Muitos amigos e familiares se afastaram durante a quarentena por não terem contato, e penso que são situações como essa que nos mostra quem está realmente ao nosso lado para tudo.

Quantas metas foram criadas? Quantos sonhos descobertos e talvez até realizados? Preso dentro de casa, mesmo com o EAD ou workhome, ainda se tem um certo (bom) tempo livre, alguém que sonhava em aprender a bordar por exemplo e antes não tinha oportunidade, arranjou um bom momento para começar. E objetivos, ambições sempre são consequências quando descobrimos mais sobre nós mesmos; sobre o que almejamos e gostamos, o que desprezamos. E esses desejos não têm que serem grandes, apenas proporcionar um simples jantar para seus familiares após a pandemia já pode ser considerado um sonho.

Perseverança é uma boa palavra para descrever o que foi esse ano. Precisamos de muita para continuarmos vivos; não digo no sentido de corpo e batimentos cardíacos, mas sim de alma. O quão cansativo pode ser aguentar a si mesmo às vezes, ou as pessoas que estão agora 24h por dia ao nosso lado, os trabalhos que parecem terem se tornado muito mais complexos e em maior quantidade? É insuportável.

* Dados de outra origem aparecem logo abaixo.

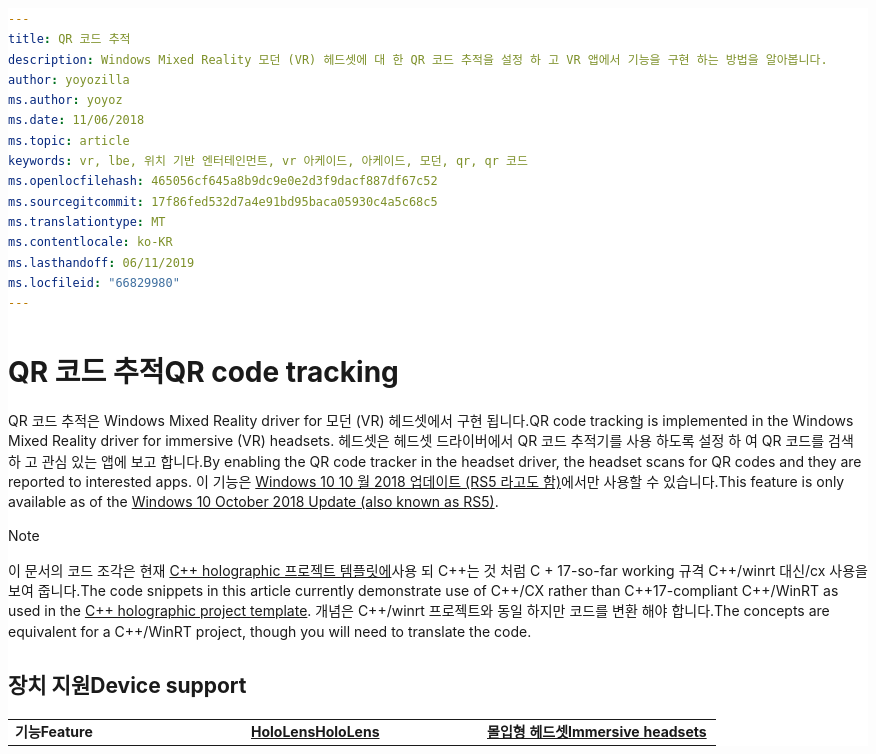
 ```yaml
---
title: QR 코드 추적
description: Windows Mixed Reality 모던 (VR) 헤드셋에 대 한 QR 코드 추적을 설정 하 고 VR 앱에서 기능을 구현 하는 방법을 알아봅니다.
author: yoyozilla
ms.author: yoyoz
ms.date: 11/06/2018
ms.topic: article
keywords: vr, lbe, 위치 기반 엔터테인먼트, vr 아케이드, 아케이드, 모던, qr, qr 코드
ms.openlocfilehash: 465056cf645a8b9dc9e0e2d3f9dacf887df67c52
ms.sourcegitcommit: 17f86fed532d7a4e91bd95baca05930c4a5c68c5
ms.translationtype: MT
ms.contentlocale: ko-KR
ms.lasthandoff: 06/11/2019
ms.locfileid: "66829980"
---
```

# <a name="qr-code-tracking"></a><span data-ttu-id="96f2b-104">QR 코드 추적</span><span class="sxs-lookup"><span data-stu-id="96f2b-104">QR code tracking</span></span>

<span data-ttu-id="96f2b-105">QR 코드 추적은 Windows Mixed Reality driver for 모던 (VR) 헤드셋에서 구현 됩니다.</span><span class="sxs-lookup"><span data-stu-id="96f2b-105">QR code tracking is implemented in the Windows Mixed Reality driver for immersive (VR) headsets.</span></span> <span data-ttu-id="96f2b-106">헤드셋은 헤드셋 드라이버에서 QR 코드 추적기를 사용 하도록 설정 하 여 QR 코드를 검색 하 고 관심 있는 앱에 보고 합니다.</span><span class="sxs-lookup"><span data-stu-id="96f2b-106">By enabling the QR code tracker in the headset driver, the headset scans for QR codes and they are reported to interested apps.</span></span> <span data-ttu-id="96f2b-107">이 기능은 [Windows 10 10 월 2018 업데이트 (RS5 라고도 함)](release-notes-october-2018.md)에서만 사용할 수 있습니다.</span><span class="sxs-lookup"><span data-stu-id="96f2b-107">This feature is only available as of the [Windows 10 October 2018 Update (also known as RS5)](release-notes-october-2018.md).</span></span>

>[!NOTE]
><span data-ttu-id="96f2b-108">이 문서의 코드 조각은 현재 [ C++ holographic 프로젝트 템플릿에](creating-a-holographic-directx-project.md)사용 되 C++는 것 처럼 C + 17-so-far working 규격 C++/winrt 대신/cx 사용을 보여 줍니다.</span><span class="sxs-lookup"><span data-stu-id="96f2b-108">The code snippets in this article currently demonstrate use of C++/CX rather than C++17-compliant C++/WinRT as used in the [C++ holographic project template](creating-a-holographic-directx-project.md).</span></span>  <span data-ttu-id="96f2b-109">개념은 C++/winrt 프로젝트와 동일 하지만 코드를 변환 해야 합니다.</span><span class="sxs-lookup"><span data-stu-id="96f2b-109">The concepts are equivalent for a C++/WinRT project, though you will need to translate the code.</span></span>

## <a name="device-support"></a><span data-ttu-id="96f2b-110">장치 지원</span><span class="sxs-lookup"><span data-stu-id="96f2b-110">Device support</span></span>

<table>
    <colgroup>
    <col width="33%" />
    <col width="33%" />
    <col width="33%" />
    </colgroup>
    <tr>
        <td><span data-ttu-id="96f2b-111"><strong>기능</strong></span><span class="sxs-lookup"><span data-stu-id="96f2b-111"><strong>Feature</strong></span></span></td>
        <td><span data-ttu-id="96f2b-112"><a href="hololens-hardware-details.md"><strong>HoloLens</strong></a></span><span class="sxs-lookup"><span data-stu-id="96f2b-112"><a href="hololens-hardware-details.md"><strong>HoloLens</strong></a></span></span></td>
        <td><span data-ttu-id="96f2b-113"><a href="immersive-headset-hardware-details.md"><strong>몰입형 헤드셋</strong></a></span><span class="sxs-lookup"><span data-stu-id="96f2b-113"><a href="immersive-headset-hardware-details.md"><strong>Immersive headsets</strong></a></span></span></td>
    </tr>
     <tr>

Necessitamos de muita força de vontade todos os dias para levantar da cama e então... voltar para ela. Acho que nunca conheci o teto do meu quarto tão bem como agora, já sinto-me uma amiga íntima dele.

E é exatamente isso. Vivemos como se estivéssemos presos em uma caixa, e parece que a cada dia que se passa ou diminuímos até tudo parecer gigante perto de nós ou crescemos tanto que não parecemos servir na caixa, o que nos sufoca.

E sobreviver a tudo isso; conseguir refletir e tirar algo bom, vínculos que foram impressionantemente formados, sonhos que descobrimos, hobbies, coisas que construímos ou simplesmente nos fizeram sorrir em tamanha angústia... tudo isso exigiu muita perseverança, força e coragem que talvez não teríamos criado se o atual ano ou a pandemia não houvesse existido; talvez tivéssemos continuados a viver no looping infinito de atos e visões (certeiros ou não) se repetindo, como um personagem do teatro que nunca se inova ou uma boneca de pano que tem sempre o mesmo rosto.

Só podemos esperar que, em 2021, as coisas melhorem, que a vacina chegue e o vírus desapareça e nos recuperemos de nossas lesões desse ano e possamos crescer com as lições e reflexões exímias que tiramos de 2020.